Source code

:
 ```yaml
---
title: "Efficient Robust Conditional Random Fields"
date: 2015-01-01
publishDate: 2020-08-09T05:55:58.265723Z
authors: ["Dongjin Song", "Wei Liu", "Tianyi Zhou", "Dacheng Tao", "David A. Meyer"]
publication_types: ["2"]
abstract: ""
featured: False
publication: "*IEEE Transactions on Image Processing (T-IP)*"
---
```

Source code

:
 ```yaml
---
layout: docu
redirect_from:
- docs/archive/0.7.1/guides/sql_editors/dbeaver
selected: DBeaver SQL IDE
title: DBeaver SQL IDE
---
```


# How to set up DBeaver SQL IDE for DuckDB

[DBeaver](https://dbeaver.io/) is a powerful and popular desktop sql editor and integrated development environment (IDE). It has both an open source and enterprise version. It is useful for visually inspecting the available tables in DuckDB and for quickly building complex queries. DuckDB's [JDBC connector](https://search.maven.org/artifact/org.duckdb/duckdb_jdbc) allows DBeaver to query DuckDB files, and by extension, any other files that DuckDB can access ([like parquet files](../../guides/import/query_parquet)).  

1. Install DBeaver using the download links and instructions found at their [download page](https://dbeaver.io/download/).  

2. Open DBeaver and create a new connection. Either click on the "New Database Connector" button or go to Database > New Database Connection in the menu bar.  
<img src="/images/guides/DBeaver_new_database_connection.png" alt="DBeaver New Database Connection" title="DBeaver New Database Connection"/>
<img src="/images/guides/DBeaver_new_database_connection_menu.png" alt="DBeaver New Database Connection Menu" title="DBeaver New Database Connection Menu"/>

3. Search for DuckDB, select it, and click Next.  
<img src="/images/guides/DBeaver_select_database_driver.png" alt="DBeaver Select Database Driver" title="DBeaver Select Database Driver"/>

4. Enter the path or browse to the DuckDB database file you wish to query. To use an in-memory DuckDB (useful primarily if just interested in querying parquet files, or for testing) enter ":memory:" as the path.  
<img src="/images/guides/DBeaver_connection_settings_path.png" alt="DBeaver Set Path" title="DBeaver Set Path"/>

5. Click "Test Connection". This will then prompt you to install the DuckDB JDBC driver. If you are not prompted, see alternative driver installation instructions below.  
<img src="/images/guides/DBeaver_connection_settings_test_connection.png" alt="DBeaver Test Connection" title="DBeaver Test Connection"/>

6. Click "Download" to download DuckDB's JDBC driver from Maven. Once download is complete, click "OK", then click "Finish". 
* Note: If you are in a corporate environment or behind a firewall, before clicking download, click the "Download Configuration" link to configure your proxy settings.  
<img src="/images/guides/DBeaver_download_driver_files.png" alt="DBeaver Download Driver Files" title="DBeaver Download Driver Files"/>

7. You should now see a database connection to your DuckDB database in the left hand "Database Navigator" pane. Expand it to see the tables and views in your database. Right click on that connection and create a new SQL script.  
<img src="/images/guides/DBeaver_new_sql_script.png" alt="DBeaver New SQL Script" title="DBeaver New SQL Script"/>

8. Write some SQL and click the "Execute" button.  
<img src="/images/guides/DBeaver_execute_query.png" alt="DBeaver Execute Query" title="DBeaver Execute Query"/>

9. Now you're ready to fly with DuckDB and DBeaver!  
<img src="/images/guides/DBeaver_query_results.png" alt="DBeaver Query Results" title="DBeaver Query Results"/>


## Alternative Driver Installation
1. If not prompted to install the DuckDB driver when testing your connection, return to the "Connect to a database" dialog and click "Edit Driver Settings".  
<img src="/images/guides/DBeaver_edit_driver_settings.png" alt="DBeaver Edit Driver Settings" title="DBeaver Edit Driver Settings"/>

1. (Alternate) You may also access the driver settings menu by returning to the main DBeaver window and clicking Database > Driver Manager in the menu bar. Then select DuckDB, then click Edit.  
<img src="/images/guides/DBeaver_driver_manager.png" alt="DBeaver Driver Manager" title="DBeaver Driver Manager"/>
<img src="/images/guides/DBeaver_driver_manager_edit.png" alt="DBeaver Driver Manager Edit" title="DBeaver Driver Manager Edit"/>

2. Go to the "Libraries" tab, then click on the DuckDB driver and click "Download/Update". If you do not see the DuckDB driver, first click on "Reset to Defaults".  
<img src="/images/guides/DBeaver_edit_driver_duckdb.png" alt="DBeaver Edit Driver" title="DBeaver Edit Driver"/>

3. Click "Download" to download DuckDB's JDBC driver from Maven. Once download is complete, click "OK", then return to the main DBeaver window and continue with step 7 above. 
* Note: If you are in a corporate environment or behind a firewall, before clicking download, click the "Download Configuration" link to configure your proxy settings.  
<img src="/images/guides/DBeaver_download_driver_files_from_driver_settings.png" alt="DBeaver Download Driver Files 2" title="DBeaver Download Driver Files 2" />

=====

§ **EXERCISE GOAL**
Find the word "complete" in the listing and copy each line that contains it.

§ **TASK RESULT**
6. Click "Download" to download DuckDB's JDBC driver from Maven. Once download is complete, click "OK", then click "Finish". 
3. Click "Download" to download DuckDB's JDBC driver from Maven. Once download is complete, click "OK", then return to the main DBeaver window and continue with step 7 above. 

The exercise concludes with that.